Cinema, mito e filosofia
- Autore: Giuseppe Savagnone
- Genere: Filosofia e Sociologia
- Categoria: Saggistica
- Anno di pubblicazione: 2014
Un libro molto interessante, ricco di spunti e riflessioni, con in copertina la splendida foto della partita a scacchi tratta dal film Il settimo sigillo di Ingmar Bergman. Cinema, mito e filosofia (Giuliano Ladolfi Editore, 2014) è un saggio con nel titolo una peculiare domanda sulla quale da alcuni anni filosofi e studiosi del settore si interrogano alla ricerca di una teoria: i film possono fare filosofia? o di fatto, alcuni film fanno filosofia?
Giuseppe Savagnone, siciliano, dopo aver insegnato per molti anni Storia e Filosofia nei licei, è attualmente docente di Bioetica nel Dipartimento di Giurisprudenza della Lumsa di Palermo. Editorialista del quotidiano Avvenire, direttore dell’Ufficio diocesano per la Pastorale della cultura di Palermo, l’autore ha scritto numerosi saggi di carattere filosofico. Nel 2010 ha ricevuto il premio Rocco Chinnici per l’impegno nella lotta contro la mafia. Il suo saggio analizza alcuni grandi film di successo per mostrare quanto, attraverso le immagini, siano in grado di evidenziare la realtà della vita in relazione alle tematiche dell’esistenza dell’uomo e quanto il cinema sia, quindi, strettamente collegato alla filosofia. Un connubio che ha suscitato negli studiosi varie interpretazioni come l’analisi di Julio Cabrera, filosofo argentino, autore del saggio Da Aristotele a Spielberg. Capire la filosofia attraverso i film, al quale l’autore spesso si riferisce e che ha definito i concetti della filosofia tradizionale, concettidea, astratti e statici, mentre l’arte cinematografica una concettimmagine, un concetto visivo. Difatti, sostiene e dibatte il nostro autore, esiste una valenza cinematografica della filosofia.
“ Non è un caso che, alle origini della tradizione filosofica, il platonico mito della caverna descriva una situazione in cui, in un oscuro antro - la sala cinematografica! -, prendono vita delle figure proiettate sul fondo - lo schermo! -, dando l’illusione di un mondo reale e distogliendo i prigionieri dell’incantesimo - gli spettatori! - dalla ricerca di quello effettivamente esistente. “
Il tema centrale della tesi manifestata da Savagnone nel saggio è che la filosofia non debba ridursi solo al gioco delle immagini, quella che Hegel chiamava la fatica del concetto, perché in questo modo avrebbe un effetto anestetizzante sulla nostra intelligenza, ma dovrebbe piuttosto mirare alla narrazione, al mythos, vale a dire al racconto, l’elemento più importante della tragedia, come sosteneva Aristotele.
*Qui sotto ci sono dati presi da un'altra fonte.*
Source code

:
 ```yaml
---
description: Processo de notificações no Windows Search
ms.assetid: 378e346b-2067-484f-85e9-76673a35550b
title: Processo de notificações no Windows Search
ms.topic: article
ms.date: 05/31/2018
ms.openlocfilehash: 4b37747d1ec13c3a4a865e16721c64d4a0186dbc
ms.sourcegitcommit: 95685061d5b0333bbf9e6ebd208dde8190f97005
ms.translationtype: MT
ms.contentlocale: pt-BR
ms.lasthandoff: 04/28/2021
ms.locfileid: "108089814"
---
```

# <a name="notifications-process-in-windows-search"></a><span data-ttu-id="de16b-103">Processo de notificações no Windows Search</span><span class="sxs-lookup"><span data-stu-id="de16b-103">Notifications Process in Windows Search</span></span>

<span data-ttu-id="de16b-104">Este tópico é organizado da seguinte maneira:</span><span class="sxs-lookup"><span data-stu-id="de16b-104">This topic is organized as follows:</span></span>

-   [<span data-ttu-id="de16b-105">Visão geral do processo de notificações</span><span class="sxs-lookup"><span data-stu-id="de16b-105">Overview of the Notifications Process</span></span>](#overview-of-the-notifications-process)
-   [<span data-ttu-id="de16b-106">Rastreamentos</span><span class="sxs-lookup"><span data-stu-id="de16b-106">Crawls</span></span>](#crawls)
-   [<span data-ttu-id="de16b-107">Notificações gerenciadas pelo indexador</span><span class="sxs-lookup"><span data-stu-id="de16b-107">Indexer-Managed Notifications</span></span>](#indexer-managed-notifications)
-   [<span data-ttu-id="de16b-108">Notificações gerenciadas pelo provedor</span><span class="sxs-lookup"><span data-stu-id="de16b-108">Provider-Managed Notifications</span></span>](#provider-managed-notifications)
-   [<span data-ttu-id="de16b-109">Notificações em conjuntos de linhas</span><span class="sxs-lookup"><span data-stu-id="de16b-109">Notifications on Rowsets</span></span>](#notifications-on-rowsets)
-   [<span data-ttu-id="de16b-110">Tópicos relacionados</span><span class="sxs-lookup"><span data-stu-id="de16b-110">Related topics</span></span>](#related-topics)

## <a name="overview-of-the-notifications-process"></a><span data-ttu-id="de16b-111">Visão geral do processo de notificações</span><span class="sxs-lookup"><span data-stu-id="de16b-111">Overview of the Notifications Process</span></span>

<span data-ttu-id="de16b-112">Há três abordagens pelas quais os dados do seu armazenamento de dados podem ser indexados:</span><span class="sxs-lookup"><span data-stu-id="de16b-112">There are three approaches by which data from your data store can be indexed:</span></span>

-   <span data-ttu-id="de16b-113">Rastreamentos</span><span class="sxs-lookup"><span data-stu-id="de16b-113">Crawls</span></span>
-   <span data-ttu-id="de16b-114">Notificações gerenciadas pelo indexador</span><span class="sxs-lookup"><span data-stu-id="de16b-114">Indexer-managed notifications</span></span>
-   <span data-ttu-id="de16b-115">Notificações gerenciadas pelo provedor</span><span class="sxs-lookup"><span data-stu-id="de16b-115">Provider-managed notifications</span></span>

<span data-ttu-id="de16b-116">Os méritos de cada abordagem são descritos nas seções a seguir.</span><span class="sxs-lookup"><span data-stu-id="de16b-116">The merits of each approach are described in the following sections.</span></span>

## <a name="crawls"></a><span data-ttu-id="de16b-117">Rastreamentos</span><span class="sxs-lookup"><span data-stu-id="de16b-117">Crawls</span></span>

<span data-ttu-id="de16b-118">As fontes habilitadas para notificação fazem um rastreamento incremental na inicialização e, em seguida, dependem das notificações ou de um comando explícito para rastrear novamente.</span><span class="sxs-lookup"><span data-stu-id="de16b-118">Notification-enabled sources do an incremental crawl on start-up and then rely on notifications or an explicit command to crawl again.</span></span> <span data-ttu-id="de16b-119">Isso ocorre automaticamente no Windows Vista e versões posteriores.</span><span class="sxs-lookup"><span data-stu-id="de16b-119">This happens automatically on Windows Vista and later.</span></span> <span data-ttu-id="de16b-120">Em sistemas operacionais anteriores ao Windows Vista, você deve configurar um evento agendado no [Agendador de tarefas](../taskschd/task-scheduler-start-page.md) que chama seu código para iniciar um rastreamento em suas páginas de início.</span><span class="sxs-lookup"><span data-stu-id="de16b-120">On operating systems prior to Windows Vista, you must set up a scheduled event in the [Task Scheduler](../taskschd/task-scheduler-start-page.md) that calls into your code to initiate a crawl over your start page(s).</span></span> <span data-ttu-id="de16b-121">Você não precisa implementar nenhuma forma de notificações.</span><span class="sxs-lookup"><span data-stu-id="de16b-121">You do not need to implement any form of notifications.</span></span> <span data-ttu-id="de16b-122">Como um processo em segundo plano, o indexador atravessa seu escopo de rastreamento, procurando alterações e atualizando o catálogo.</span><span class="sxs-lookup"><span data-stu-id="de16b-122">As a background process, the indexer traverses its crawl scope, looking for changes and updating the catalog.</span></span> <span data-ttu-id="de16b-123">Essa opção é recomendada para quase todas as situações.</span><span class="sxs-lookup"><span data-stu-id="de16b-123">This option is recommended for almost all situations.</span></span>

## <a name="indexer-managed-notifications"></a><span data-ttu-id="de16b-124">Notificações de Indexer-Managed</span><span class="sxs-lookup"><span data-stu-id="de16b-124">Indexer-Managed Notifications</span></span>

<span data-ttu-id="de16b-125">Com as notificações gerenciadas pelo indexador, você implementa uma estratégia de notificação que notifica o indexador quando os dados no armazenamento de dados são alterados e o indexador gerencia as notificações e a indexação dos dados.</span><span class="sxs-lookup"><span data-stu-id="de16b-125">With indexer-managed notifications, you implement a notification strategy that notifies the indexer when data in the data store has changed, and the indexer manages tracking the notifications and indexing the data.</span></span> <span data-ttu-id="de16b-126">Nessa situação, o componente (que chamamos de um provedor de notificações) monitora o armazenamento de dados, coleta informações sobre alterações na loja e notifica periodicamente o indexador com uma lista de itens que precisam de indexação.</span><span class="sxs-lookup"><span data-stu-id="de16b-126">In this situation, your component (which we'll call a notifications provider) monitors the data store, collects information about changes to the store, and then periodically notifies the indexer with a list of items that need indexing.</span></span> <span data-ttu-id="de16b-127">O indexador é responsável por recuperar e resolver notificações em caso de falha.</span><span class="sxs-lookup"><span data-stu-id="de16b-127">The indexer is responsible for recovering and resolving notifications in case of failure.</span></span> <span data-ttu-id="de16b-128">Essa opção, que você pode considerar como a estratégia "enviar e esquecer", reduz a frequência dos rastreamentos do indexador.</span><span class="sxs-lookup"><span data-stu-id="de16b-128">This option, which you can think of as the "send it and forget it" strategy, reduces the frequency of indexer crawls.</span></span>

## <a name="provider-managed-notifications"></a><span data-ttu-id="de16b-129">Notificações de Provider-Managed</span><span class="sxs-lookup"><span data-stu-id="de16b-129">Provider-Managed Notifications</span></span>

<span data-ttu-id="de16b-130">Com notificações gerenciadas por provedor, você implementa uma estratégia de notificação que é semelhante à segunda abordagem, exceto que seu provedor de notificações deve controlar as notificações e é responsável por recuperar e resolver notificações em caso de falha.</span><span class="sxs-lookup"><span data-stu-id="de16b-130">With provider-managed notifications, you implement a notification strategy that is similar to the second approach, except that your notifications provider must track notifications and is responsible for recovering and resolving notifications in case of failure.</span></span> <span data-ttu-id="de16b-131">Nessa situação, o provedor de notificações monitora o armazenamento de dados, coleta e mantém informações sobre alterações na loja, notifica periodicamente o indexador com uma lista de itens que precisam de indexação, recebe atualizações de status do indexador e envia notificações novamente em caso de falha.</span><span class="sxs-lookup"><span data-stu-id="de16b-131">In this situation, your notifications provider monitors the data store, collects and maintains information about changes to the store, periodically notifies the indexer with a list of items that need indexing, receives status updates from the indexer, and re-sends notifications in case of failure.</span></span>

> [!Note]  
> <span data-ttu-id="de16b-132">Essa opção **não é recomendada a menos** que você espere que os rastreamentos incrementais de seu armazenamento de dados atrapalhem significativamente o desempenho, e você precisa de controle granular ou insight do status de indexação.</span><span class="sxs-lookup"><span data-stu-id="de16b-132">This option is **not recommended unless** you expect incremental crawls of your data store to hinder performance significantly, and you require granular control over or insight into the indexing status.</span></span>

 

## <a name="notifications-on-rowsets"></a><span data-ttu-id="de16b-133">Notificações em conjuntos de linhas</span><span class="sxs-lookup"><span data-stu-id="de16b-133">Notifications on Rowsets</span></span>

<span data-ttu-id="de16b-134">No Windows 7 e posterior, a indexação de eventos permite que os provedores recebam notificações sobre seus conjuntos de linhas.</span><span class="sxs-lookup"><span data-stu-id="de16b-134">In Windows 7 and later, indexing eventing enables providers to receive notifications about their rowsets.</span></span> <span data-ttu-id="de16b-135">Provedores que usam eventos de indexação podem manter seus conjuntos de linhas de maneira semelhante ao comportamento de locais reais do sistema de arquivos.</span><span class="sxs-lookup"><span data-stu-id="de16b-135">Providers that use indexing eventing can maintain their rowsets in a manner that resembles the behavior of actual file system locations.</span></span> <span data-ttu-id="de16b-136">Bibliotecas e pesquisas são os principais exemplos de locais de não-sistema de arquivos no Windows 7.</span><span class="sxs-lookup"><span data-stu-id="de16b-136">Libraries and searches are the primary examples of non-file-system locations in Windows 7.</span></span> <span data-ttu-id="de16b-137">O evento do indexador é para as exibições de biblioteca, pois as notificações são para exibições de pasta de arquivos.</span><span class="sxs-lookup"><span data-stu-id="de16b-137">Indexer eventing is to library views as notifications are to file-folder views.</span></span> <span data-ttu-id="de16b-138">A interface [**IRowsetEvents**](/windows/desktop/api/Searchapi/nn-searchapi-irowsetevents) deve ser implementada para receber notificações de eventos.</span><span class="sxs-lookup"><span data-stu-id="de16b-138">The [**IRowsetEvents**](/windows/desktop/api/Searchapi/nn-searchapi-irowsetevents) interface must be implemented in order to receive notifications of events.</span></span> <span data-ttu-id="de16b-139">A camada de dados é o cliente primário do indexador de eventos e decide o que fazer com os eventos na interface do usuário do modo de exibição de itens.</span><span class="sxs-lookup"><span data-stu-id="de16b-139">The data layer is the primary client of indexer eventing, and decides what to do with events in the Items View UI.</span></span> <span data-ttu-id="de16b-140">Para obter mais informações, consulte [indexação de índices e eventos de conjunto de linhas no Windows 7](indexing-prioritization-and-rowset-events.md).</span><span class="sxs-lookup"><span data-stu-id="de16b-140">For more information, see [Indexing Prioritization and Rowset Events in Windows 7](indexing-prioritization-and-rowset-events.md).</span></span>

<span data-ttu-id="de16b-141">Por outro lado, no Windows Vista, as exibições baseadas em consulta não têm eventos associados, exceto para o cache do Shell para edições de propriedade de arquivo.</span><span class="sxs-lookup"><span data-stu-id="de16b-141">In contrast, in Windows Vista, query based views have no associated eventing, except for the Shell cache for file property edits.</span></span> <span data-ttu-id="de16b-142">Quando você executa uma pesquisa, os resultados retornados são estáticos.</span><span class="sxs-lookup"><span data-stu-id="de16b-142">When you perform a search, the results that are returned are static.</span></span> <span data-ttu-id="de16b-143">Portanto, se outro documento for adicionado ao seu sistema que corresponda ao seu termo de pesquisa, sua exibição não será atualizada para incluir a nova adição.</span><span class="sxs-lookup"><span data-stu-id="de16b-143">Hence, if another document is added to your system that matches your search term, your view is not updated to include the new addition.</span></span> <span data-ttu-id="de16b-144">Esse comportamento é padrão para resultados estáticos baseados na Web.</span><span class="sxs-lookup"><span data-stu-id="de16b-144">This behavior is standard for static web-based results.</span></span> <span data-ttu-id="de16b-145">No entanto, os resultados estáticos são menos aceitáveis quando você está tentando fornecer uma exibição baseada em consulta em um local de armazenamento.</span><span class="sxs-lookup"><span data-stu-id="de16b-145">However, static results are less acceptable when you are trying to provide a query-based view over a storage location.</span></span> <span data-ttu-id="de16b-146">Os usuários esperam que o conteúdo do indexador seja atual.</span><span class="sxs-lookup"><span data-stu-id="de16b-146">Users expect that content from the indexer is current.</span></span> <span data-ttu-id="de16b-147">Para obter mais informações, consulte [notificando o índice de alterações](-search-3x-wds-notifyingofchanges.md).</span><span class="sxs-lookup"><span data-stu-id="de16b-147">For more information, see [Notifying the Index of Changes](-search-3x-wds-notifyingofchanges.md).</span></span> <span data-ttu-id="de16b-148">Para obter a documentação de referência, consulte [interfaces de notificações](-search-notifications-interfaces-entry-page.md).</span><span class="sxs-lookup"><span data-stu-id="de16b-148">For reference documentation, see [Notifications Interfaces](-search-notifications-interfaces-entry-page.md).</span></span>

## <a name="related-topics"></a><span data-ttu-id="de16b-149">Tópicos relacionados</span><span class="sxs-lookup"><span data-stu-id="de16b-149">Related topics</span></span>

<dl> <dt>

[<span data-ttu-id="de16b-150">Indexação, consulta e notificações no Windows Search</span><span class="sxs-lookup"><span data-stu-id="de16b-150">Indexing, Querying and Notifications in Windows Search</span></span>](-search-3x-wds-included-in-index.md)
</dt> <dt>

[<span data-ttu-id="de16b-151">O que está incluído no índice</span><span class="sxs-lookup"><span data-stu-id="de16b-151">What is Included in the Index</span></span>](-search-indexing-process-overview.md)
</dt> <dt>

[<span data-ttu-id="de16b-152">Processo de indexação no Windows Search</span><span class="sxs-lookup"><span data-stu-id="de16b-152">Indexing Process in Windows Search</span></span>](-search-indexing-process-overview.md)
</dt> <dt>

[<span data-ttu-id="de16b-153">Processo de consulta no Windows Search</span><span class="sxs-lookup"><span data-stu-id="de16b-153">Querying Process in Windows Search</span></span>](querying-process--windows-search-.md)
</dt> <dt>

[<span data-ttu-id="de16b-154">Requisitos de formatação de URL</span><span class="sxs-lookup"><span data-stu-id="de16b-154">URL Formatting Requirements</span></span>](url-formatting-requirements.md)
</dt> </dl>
Un esempio che descrive la sua deduzione è dimostrato nel film di Hitchcock La finestra sul cortile nel quale il regista, come i poeti classici tragici, unisce pietà e paura in una sola emozione chiamata suspense.
“ Nel film il pubblico prende visivamente il posto del personaggio principale in quanto vede solo quello che costui può osservare dalla finestra. In questo modo finisce per condividere le situazioni psicologiche del protagonista e vive in prima persona le sue modificazioni percettive. A causa della suspense, per esempio, nella scena in cui l’assassino rientra in casa, proprio nel momento in cui la coraggiosa fidanzata del protagonista la perquisisce alla ricerca delle prove, il tempo subisce un rallentamento che si trasforma in una durata dolorosamente vissuta e l’attesa diventa spasmodica. Lo spettatore vorrebbe gridare per avvisare Lisa che Thorwall è ormai nel corridoio e sta per aprire la porta ma è impotente, proprio come il protagonista che assiste dalla sua sedia. “
Il dinamismo della ripresa, caratteristico del cinema e che determina visuali e angolazioni, lo rende l’erede di oggi della tragedia antica. Ecco come la più perfetta macchina mitologica sia proprio il cinema e nessun’altra forma d’arte; questa ha la straordinaria capacità di raffigurare i sogni, le concezioni e gli stati d’animo delle persone ed è proprio in questo suo potere il rapporto stretto con la filosofia.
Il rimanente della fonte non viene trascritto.